Re: [PATCH] proc/sysctl: drop unregistered stale dentries as soon as possible
From: Andrew Morton
Date: Wed Feb 08 2017 - 16:48:19 EST
On Wed, 08 Feb 2017 13:48:24 +0300 Konstantin Khlebnikov <khlebnikov@xxxxxxxxxxxxxx> wrote:
> Currently unregistering sysctl does not prune its dentries.
> Stale sysctl dentries could slowdown sysctl operations significantly.
>
> For example, command:
>
> # for i in {1..100000} ; do unshare -n -- sysctl -a &> /dev/null ; done
>
> creates a millions of stale denties around sysctls of loopback interface:
>
> # sysctl fs.dentry-state
> fs.dentry-state = 25812579 24724135 45 0 0 0
>
> All of them have matching names thus lookup have to scan though whole
> hash chain and call d_compare (proc_sys_compare) which checks them
> under system-wide spinlock (sysctl_lock).
>
> # time sysctl -a > /dev/null
> real 1m12.806s
> user 0m0.016s
> sys 1m12.400s
>
> Currently only memory reclaimer could remove this garbage.

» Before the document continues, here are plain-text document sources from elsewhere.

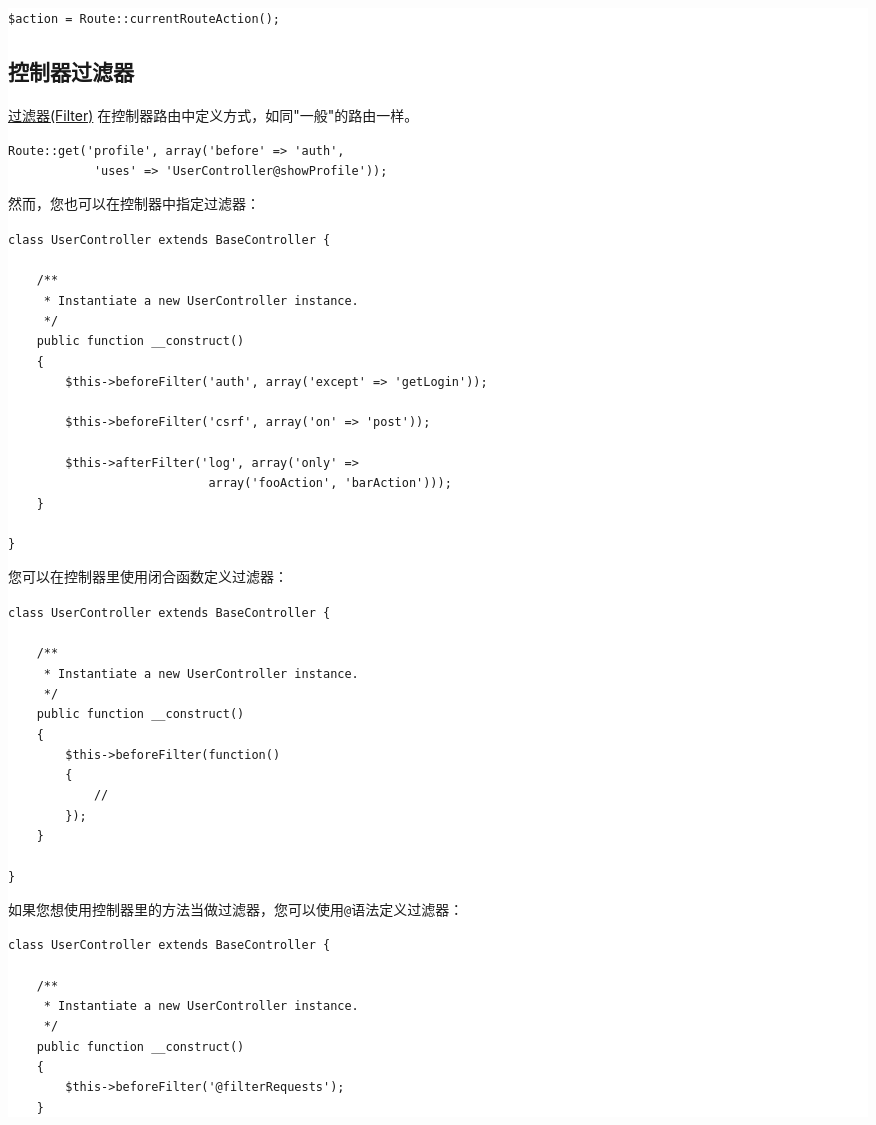 	$action = Route::currentRouteAction();

<a name="controller-filters"></a>
## 控制器过滤器

[过滤器(Filter)](/docs/routing#route-filters) 在控制器路由中定义方式，如同"一般"的路由一样。

	Route::get('profile', array('before' => 'auth',
				'uses' => 'UserController@showProfile'));

然而，您也可以在控制器中指定过滤器：

	class UserController extends BaseController {

		/**
		 * Instantiate a new UserController instance.
		 */
		public function __construct()
		{
			$this->beforeFilter('auth', array('except' => 'getLogin'));

			$this->beforeFilter('csrf', array('on' => 'post'));

			$this->afterFilter('log', array('only' =>
								array('fooAction', 'barAction')));
		}

	}

您可以在控制器里使用闭合函数定义过滤器：

	class UserController extends BaseController {

		/**
		 * Instantiate a new UserController instance.
		 */
		public function __construct()
		{
			$this->beforeFilter(function()
			{
				//
			});
		}

	}

如果您想使用控制器里的方法当做过滤器，您可以使用`@`语法定义过滤器：

	class UserController extends BaseController {

		/**
		 * Instantiate a new UserController instance.
		 */
		public function __construct()
		{
			$this->beforeFilter('@filterRequests');
		}
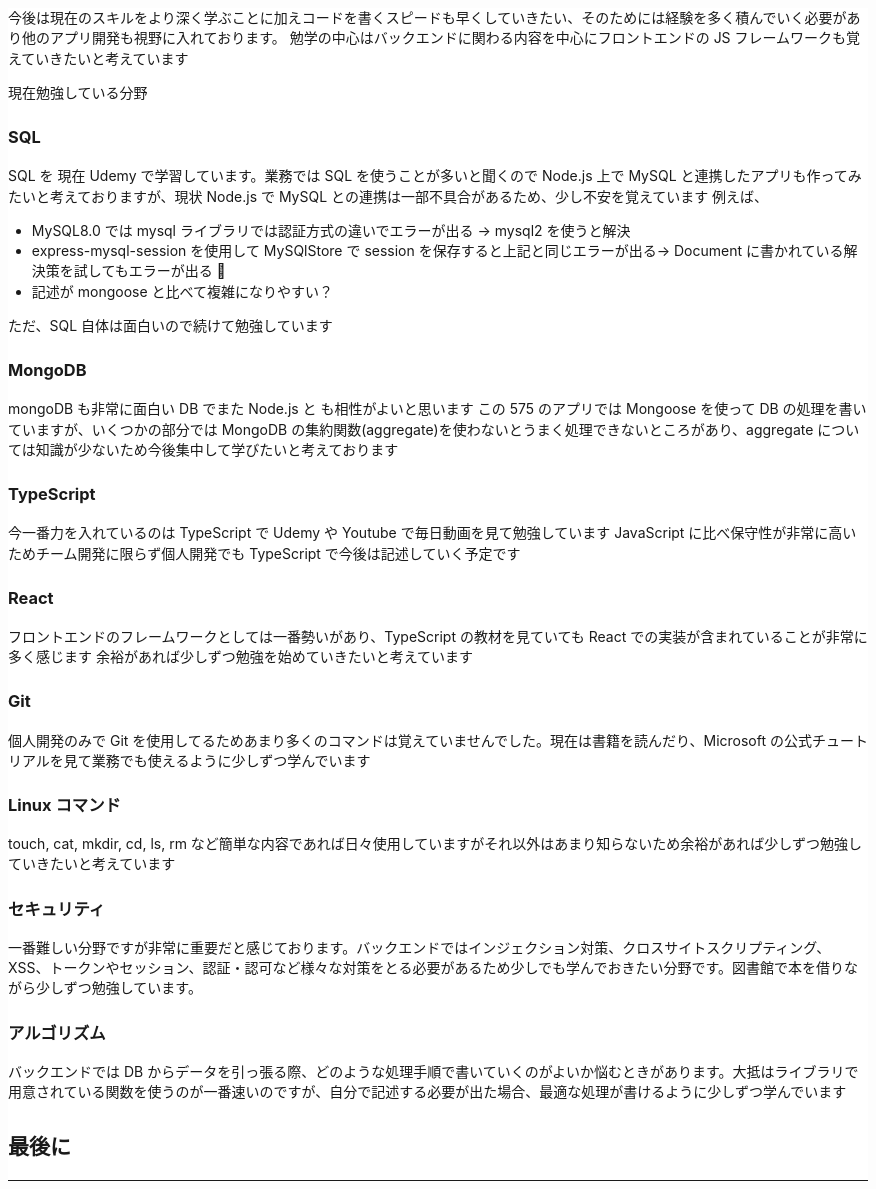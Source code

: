 
今後は現在のスキルをより深く学ぶことに加えコードを書くスピードも早くしていきたい、そのためには経験を多く積んでいく必要があり他のアプリ開発も視野に入れております。
勉学の中心はバックエンドに関わる内容を中心にフロントエンドの JS フレームワークも覚えていきたいと考えています

現在勉強している分野

### SQL

SQL を 現在 Udemy で学習しています。業務では SQL を使うことが多いと聞くので Node.js 上で MySQL と連携したアプリも作ってみたいと考えておりますが、現状 Node.js で MySQL との連携は一部不具合があるため、少し不安を覚えています
例えば、

- MySQL8.0 では mysql ライブラリでは認証方式の違いでエラーが出る -> mysql2 を使うと解決
- express-mysql-session を使用して MySQlStore で session を保存すると上記と同じエラーが出る-> Document に書かれている解決策を試してもエラーが出る 🤔
- 記述が mongoose と比べて複雑になりやすい？

ただ、SQL 自体は面白いので続けて勉強しています

### MongoDB

mongoDB も非常に面白い DB でまた Node.js と も相性がよいと思います
この 575 のアプリでは Mongoose を使って DB の処理を書いていますが、いくつかの部分では MongoDB の集約関数(aggregate)を使わないとうまく処理できないところがあり、aggregate については知識が少ないため今後集中して学びたいと考えております

### TypeScript

今一番力を入れているのは TypeScript で Udemy や Youtube で毎日動画を見て勉強しています
JavaScript に比べ保守性が非常に高いためチーム開発に限らず個人開発でも TypeScript で今後は記述していく予定です

### React

フロントエンドのフレームワークとしては一番勢いがあり、TypeScript の教材を見ていても React での実装が含まれていることが非常に多く感じます
余裕があれば少しずつ勉強を始めていきたいと考えています

### Git

個人開発のみで Git を使用してるためあまり多くのコマンドは覚えていませんでした。現在は書籍を読んだり、Microsoft の公式チュートリアルを見て業務でも使えるように少しずつ学んでいます

### Linux コマンド

touch, cat, mkdir, cd, ls, rm など簡単な内容であれば日々使用していますがそれ以外はあまり知らないため余裕があれば少しずつ勉強していきたいと考えています

### セキュリティ

一番難しい分野ですが非常に重要だと感じております。バックエンドではインジェクション対策、クロスサイトスクリプティング、XSS、トークンやセッション、認証・認可など様々な対策をとる必要があるため少しでも学んでおきたい分野です。図書館で本を借りながら少しずつ勉強しています。

### アルゴリズム

バックエンドでは DB からデータを引っ張る際、どのような処理手順で書いていくのがよいか悩むときがあります。大抵はライブラリで用意されている関数を使うのが一番速いのですが、自分で記述する必要が出た場合、最適な処理が書けるように少しずつ学んでいます

## 最後に

---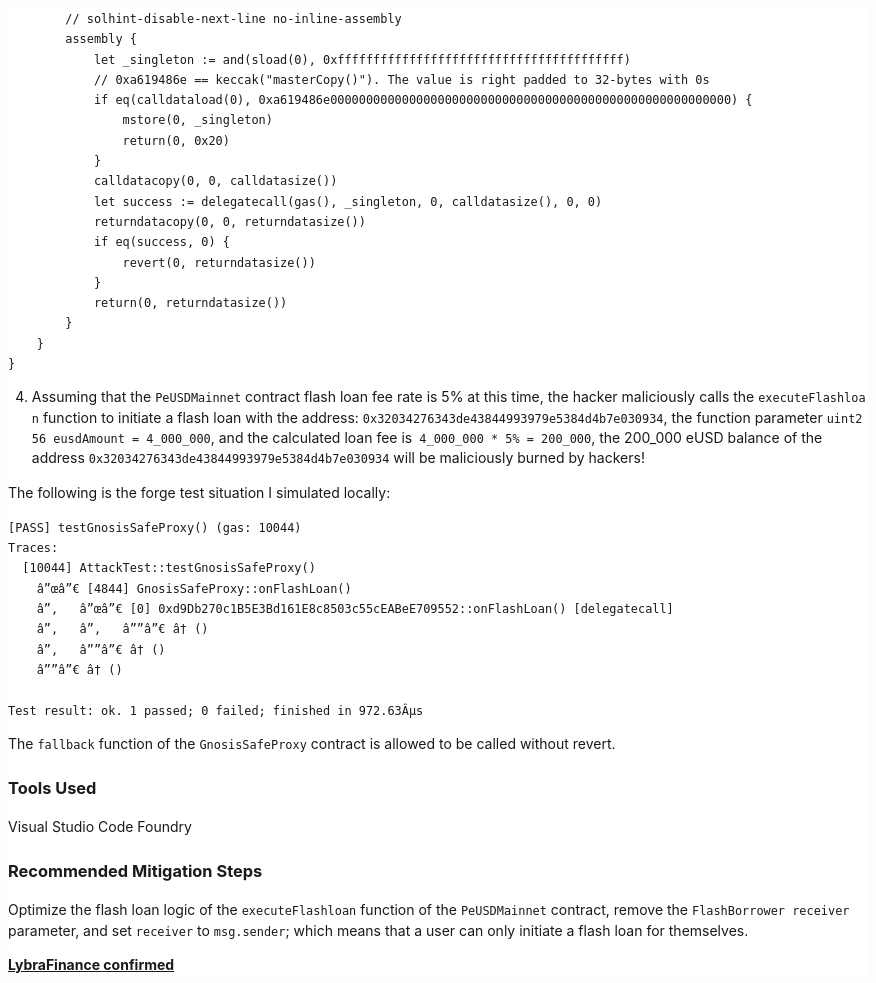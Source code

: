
 ```solidity
        // solhint-disable-next-line no-inline-assembly
        assembly {
            let _singleton := and(sload(0), 0xffffffffffffffffffffffffffffffffffffffff)
            // 0xa619486e == keccak("masterCopy()"). The value is right padded to 32-bytes with 0s
            if eq(calldataload(0), 0xa619486e00000000000000000000000000000000000000000000000000000000) {
                mstore(0, _singleton)
                return(0, 0x20)
            }
            calldatacopy(0, 0, calldatasize())
            let success := delegatecall(gas(), _singleton, 0, calldatasize(), 0, 0)
            returndatacopy(0, 0, returndatasize())
            if eq(success, 0) {
                revert(0, returndatasize())
            }
            return(0, returndatasize())
        }
    }
}
```

4.  Assuming that the `PeUSDMainnet` contract flash loan fee rate is 5% at this time, the hacker maliciously calls the `executeFlashloan` function to initiate a flash loan with the address: `0x32034276343de43844993979e5384d4b7e030934`, the function parameter `uint256 eusdAmount = 4_000_000`, and the calculated loan fee  is`  4_000_000 * 5% = 200_000 `, the 200\_000 eUSD balance of the address `0x32034276343de43844993979e5384d4b7e030934` will be maliciously burned by hackers!

The following is the forge test situation I simulated locally:

    [PASS] testGnosisSafeProxy() (gas: 10044)
    Traces:
      [10044] AttackTest::testGnosisSafeProxy() 
        â”œâ”€ [4844] GnosisSafeProxy::onFlashLoan() 
        â”‚   â”œâ”€ [0] 0xd9Db270c1B5E3Bd161E8c8503c55cEABeE709552::onFlashLoan() [delegatecall]
        â”‚   â”‚   â””â”€ â† ()
        â”‚   â””â”€ â† ()
        â””â”€ â† ()

    Test result: ok. 1 passed; 0 failed; finished in 972.63Âµs

The `fallback` function of the `GnosisSafeProxy` contract is allowed to be called without revert.

### Tools Used

Visual Studio Code
Foundry

### Recommended Mitigation Steps

Optimize the flash loan logic of the `executeFlashloan` function of the `PeUSDMainnet` contract, remove the `FlashBorrower receiver` parameter, and set `receiver` to `msg.sender`; which means that a user can only initiate a flash loan for themselves.

**[LybraFinance confirmed](https://github.com/code-423n4/2023-06-lybra-findings/issues/769#issuecomment-1656674715)**
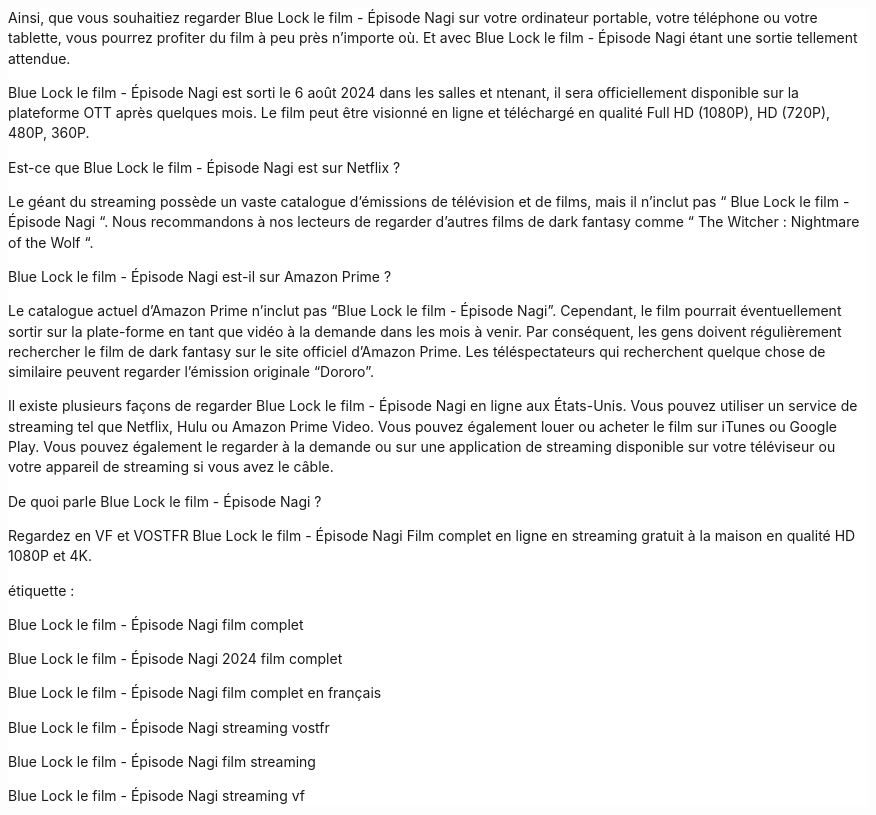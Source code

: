 Ainsi, que vous souhaitiez regarder Blue Lock le film - Épisode Nagi sur votre ordinateur portable, votre téléphone ou votre tablette, vous pourrez profiter du film à peu près n’importe où. Et avec Blue Lock le film - Épisode Nagi étant une sortie tellement attendue.

Blue Lock le film - Épisode Nagi est sorti le 6 août 2024 dans les salles et ntenant, il sera officiellement disponible sur la plateforme OTT après quelques mois. Le film peut être visionné en ligne et téléchargé en qualité Full HD (1080P), HD (720P), 480P, 360P.

Est-ce que Blue Lock le film - Épisode Nagi est sur Netflix ?

Le géant du streaming possède un vaste catalogue d’émissions de télévision et de films, mais il n’inclut pas “ Blue Lock le film - Épisode Nagi “. Nous recommandons à nos lecteurs de regarder d’autres films de dark fantasy comme “ The Witcher : Nightmare of the Wolf “.

Blue Lock le film - Épisode Nagi est-il sur Amazon Prime ?

Le catalogue actuel d’Amazon Prime n’inclut pas “Blue Lock le film - Épisode Nagi”. Cependant, le film pourrait éventuellement sortir sur la plate-forme en tant que vidéo à la demande dans les mois à venir. Par conséquent, les gens doivent régulièrement rechercher le film de dark fantasy sur le site officiel d’Amazon Prime. Les téléspectateurs qui recherchent quelque chose de similaire peuvent regarder l’émission originale “Dororo”.

Il existe plusieurs façons de regarder Blue Lock le film - Épisode Nagi en ligne aux États-Unis. Vous pouvez utiliser un service de streaming tel que Netflix, Hulu ou Amazon Prime Video. Vous pouvez également louer ou acheter le film sur iTunes ou Google Play. Vous pouvez également le regarder à la demande ou sur une application de streaming disponible sur votre téléviseur ou votre appareil de streaming si vous avez le câble.

De quoi parle Blue Lock le film - Épisode Nagi ?

Regardez en VF et VOSTFR Blue Lock le film - Épisode Nagi Film complet en ligne en streaming gratuit à la maison en qualité HD 1080P et 4K.

étiquette :

Blue Lock le film - Épisode Nagi film complet

Blue Lock le film - Épisode Nagi 2024 film complet

Blue Lock le film - Épisode Nagi film complet en français

Blue Lock le film - Épisode Nagi streaming vostfr

Blue Lock le film - Épisode Nagi film streaming

Blue Lock le film - Épisode Nagi streaming vf

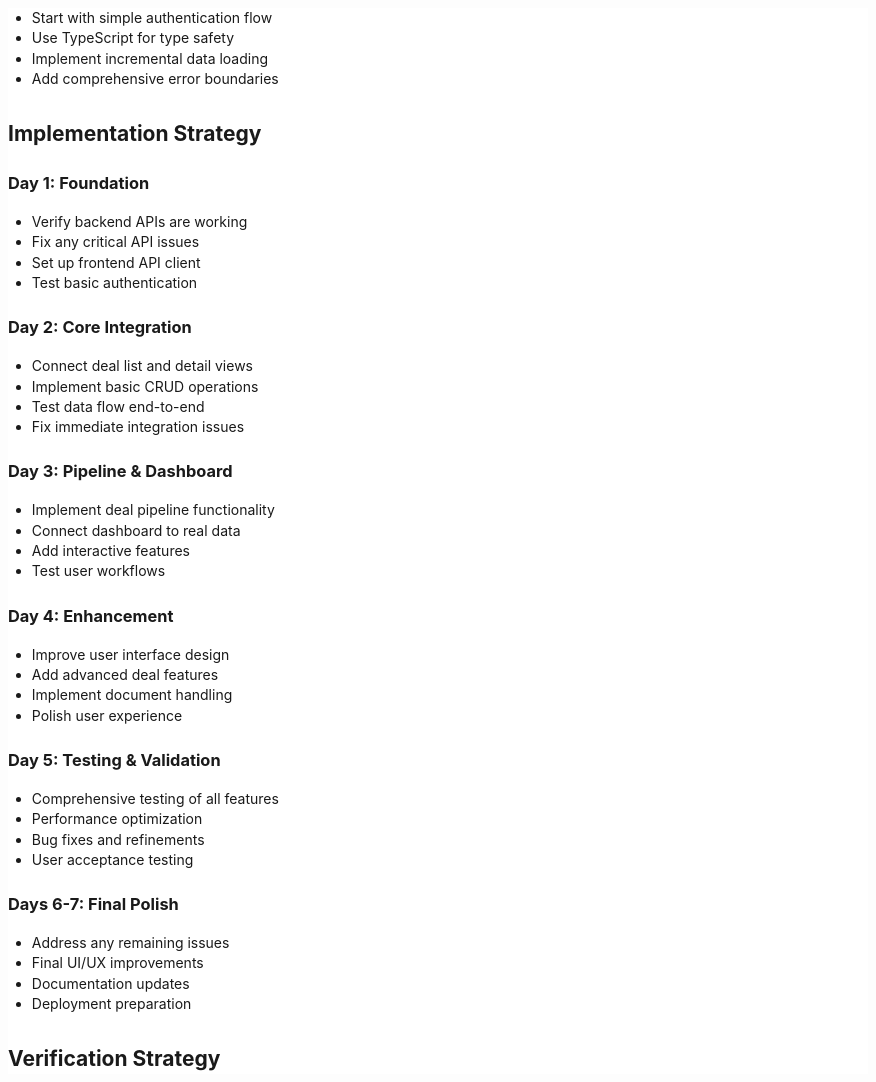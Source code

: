 - Start with simple authentication flow
- Use TypeScript for type safety
- Implement incremental data loading
- Add comprehensive error boundaries

## Implementation Strategy

### Day 1: Foundation

- Verify backend APIs are working
- Fix any critical API issues
- Set up frontend API client
- Test basic authentication

### Day 2: Core Integration

- Connect deal list and detail views
- Implement basic CRUD operations
- Test data flow end-to-end
- Fix immediate integration issues

### Day 3: Pipeline & Dashboard

- Implement deal pipeline functionality
- Connect dashboard to real data
- Add interactive features
- Test user workflows

### Day 4: Enhancement

- Improve user interface design
- Add advanced deal features
- Implement document handling
- Polish user experience

### Day 5: Testing & Validation

- Comprehensive testing of all features
- Performance optimization
- Bug fixes and refinements
- User acceptance testing

### Days 6-7: Final Polish

- Address any remaining issues
- Final UI/UX improvements
- Documentation updates
- Deployment preparation

## Verification Strategy
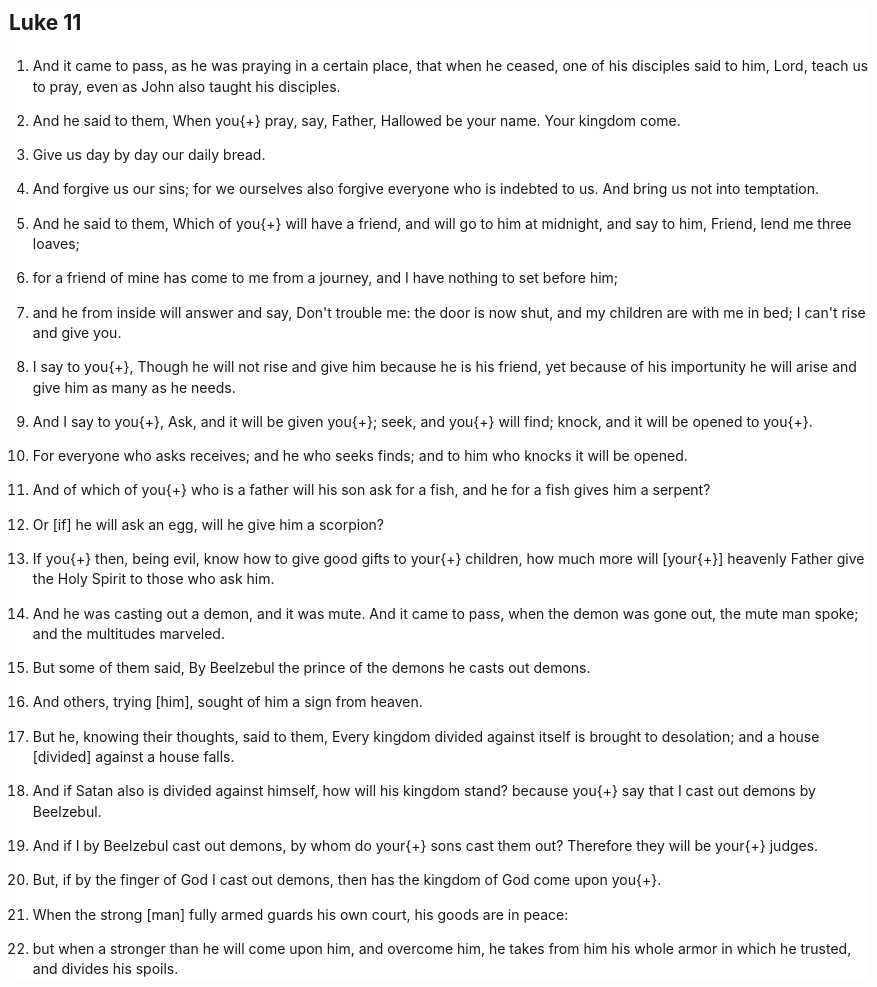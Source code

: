 ## Luke 11

1. And it came to pass, as he was praying in a certain place, that when he ceased, one of his disciples said to him, Lord, teach us to pray, even as John also taught his disciples.

2. And he said to them, When you{+} pray, say, Father, Hallowed be your name. Your kingdom come.

3. Give us day by day our daily bread.

4. And forgive us our sins; for we ourselves also forgive everyone who is indebted to us. And bring us not into temptation.

5. And he said to them, Which of you{+} will have a friend, and will go to him at midnight, and say to him, Friend, lend me three loaves;

6. for a friend of mine has come to me from a journey, and I have nothing to set before him;

7. and he from inside will answer and say, Don't trouble me: the door is now shut, and my children are with me in bed; I can't rise and give you.

8. I say to you{+}, Though he will not rise and give him because he is his friend, yet because of his importunity he will arise and give him as many as he needs.

9. And I say to you{+}, Ask, and it will be given you{+}; seek, and you{+} will find; knock, and it will be opened to you{+}.

10. For everyone who asks receives; and he who seeks finds; and to him who knocks it will be opened.

11. And of which of you{+} who is a father will his son ask for a fish, and he for a fish gives him a serpent?

12. Or [if] he will ask an egg, will he give him a scorpion?

13. If you{+} then, being evil, know how to give good gifts to your{+} children, how much more will [your{+}] heavenly Father give the Holy Spirit to those who ask him.

14. And he was casting out a demon, and it was mute. And it came to pass, when the demon was gone out, the mute man spoke; and the multitudes marveled.

15. But some of them said, By Beelzebul the prince of the demons he casts out demons.

16. And others, trying [him], sought of him a sign from heaven.

17. But he, knowing their thoughts, said to them, Every kingdom divided against itself is brought to desolation; and a house [divided] against a house falls.

18. And if Satan also is divided against himself, how will his kingdom stand? because you{+} say that I cast out demons by Beelzebul.

19. And if I by Beelzebul cast out demons, by whom do your{+} sons cast them out? Therefore they will be your{+} judges.

20. But, if by the finger of God I cast out demons, then has the kingdom of God come upon you{+}.

21. When the strong [man] fully armed guards his own court, his goods are in peace:

22. but when a stronger than he will come upon him, and overcome him, he takes from him his whole armor in which he trusted, and divides his spoils.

> But without significant memory pressure this never happens.
>
> This patch detects stale dentry in proc_sys_compare and pretends that
> it has matching name - revalidation will kill it and lookup restarts.
> As a result each stale dentry will be seen only once and will not
> contaminate hash endlessly.
>
What are "stale" dentries? Unused dentries? If so, why doesn't the
creation of a new dentry immediately invalidate the old dentry with a
matching path? What do other filesystems do to prevent this issue?
IOW I'm wondering if this should be fixed in some other place. Al?
> --- a/fs/proc/proc_sysctl.c
> +++ b/fs/proc/proc_sysctl.c
> @@ -852,11 +852,19 @@ static int proc_sys_compare(const struct dentry *dentry,
> inode = d_inode_rcu(dentry);
> if (!inode)
> return 1;
> +
> + /*
> + * Stale dentry: we cannot invalidate it right here, instead we
> + * pretend that it matches and revalidation will kill it later.
> + */
> + head = rcu_dereference(PROC_I(inode)->sysctl);
> + if (head && head->unregistering)
> + return 0;
> +
> if (name->len != len)
> return 1;
> if (memcmp(name->name, str, len))
> return 1;
> - head = rcu_dereference(PROC_I(inode)->sysctl);
> return !head || !sysctl_is_seen(head);
> }
>